(Materials provided)

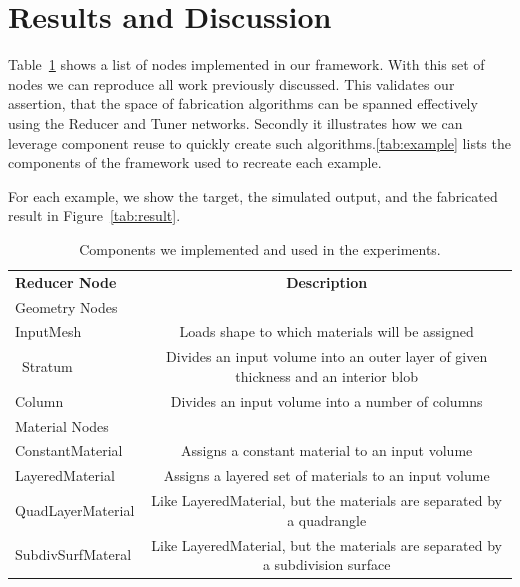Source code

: \documentclass[annual]{acmsiggraph}
\newcommand{\note}[1]{\marginpar{\LARGE $\spadesuit$}
			$\spadesuit$ {\bf #1} $\spadesuit$}
\begin{document}
%
%
%

\section{Results and Discussion}
Table~\ref{tab:built-in} shows a list of nodes implemented in our framework. With this set of nodes we can reproduce all work previously discussed. This validates our assertion, that the space of fabrication  algorithms can be spanned effectively using the Reducer and Tuner networks. Secondly it illustrates how we can leverage component reuse to quickly create such algorithms.\autoref{tab:example} lists the components of the framework used to recreate each example.

For each example, we show the target, the simulated output, and the fabricated result in Figure~\ref{tab:result}.


\begin{table}
\centering
\begin{tabular}{lc}
\hline
\textbf{Reducer Node} & \textbf{Description} \\
Geometry Nodes &\\
\hline
InputMesh & Loads shape to which materials will be assigned\\\
Stratum & Divides an input volume into an outer layer of given thickness and an interior blob\\
Column & Divides an input volume into a number of columns\\
\hline
Material Nodes &\\
\hline
ConstantMaterial & Assigns a constant material to an input volume \\
LayeredMaterial &  Assigns a layered set of materials to an input volume \\
QuadLayerMaterial & Like LayeredMaterial, but the materials are separated by a quadrangle\\
SubdivSurfMateral & Like LayeredMaterial, but the materials are separated by a subdivision surface \\
\hline
\end{tabular}
\caption{Components we implemented and used in the experiments.}
\label{tab:built-in}
\end{table}
\end{document}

(End Materials provided)

What to work on> An exact, image-free transcription of all the records above is needed.

Solution to this task>
Source code

: \documentclass[annual]{acmsiggraph}
\newcommand{\note}[1]{\marginpar{\LARGE $\spadesuit$}
			$\spadesuit$ {\bf #1} $\spadesuit$}
\begin{document}
%
%
%

\section{Results and Discussion}
Table~\ref{tab:built-in} shows a list of nodes implemented in our framework. With this set of nodes we can reproduce all work previously discussed. This validates our assertion, that the space of fabrication  algorithms can be spanned effectively using the Reducer and Tuner networks. Secondly it illustrates how we can leverage component reuse to quickly create such algorithms.\autoref{tab:example} lists the components of the framework used to recreate each example.

For each example, we show the target, the simulated output, and the fabricated result in Figure~\ref{tab:result}.


\begin{table}
\centering
\begin{tabular}{lc}
\hline
\textbf{Reducer Node} & \textbf{Description} \\
Geometry Nodes &\\
\hline
InputMesh & Loads shape to which materials will be assigned\\\
Stratum & Divides an input volume into an outer layer of given thickness and an interior blob\\
Column & Divides an input volume into a number of columns\\
\hline
Material Nodes &\\
\hline
ConstantMaterial & Assigns a constant material to an input volume \\
LayeredMaterial &  Assigns a layered set of materials to an input volume \\
QuadLayerMaterial & Like LayeredMaterial, but the materials are separated by a quadrangle\\
SubdivSurfMateral & Like LayeredMaterial, but the materials are separated by a subdivision surface \\
\hline
\end{tabular}
\caption{Components we implemented and used in the experiments.}
\label{tab:built-in}
\end{table}
\end{document}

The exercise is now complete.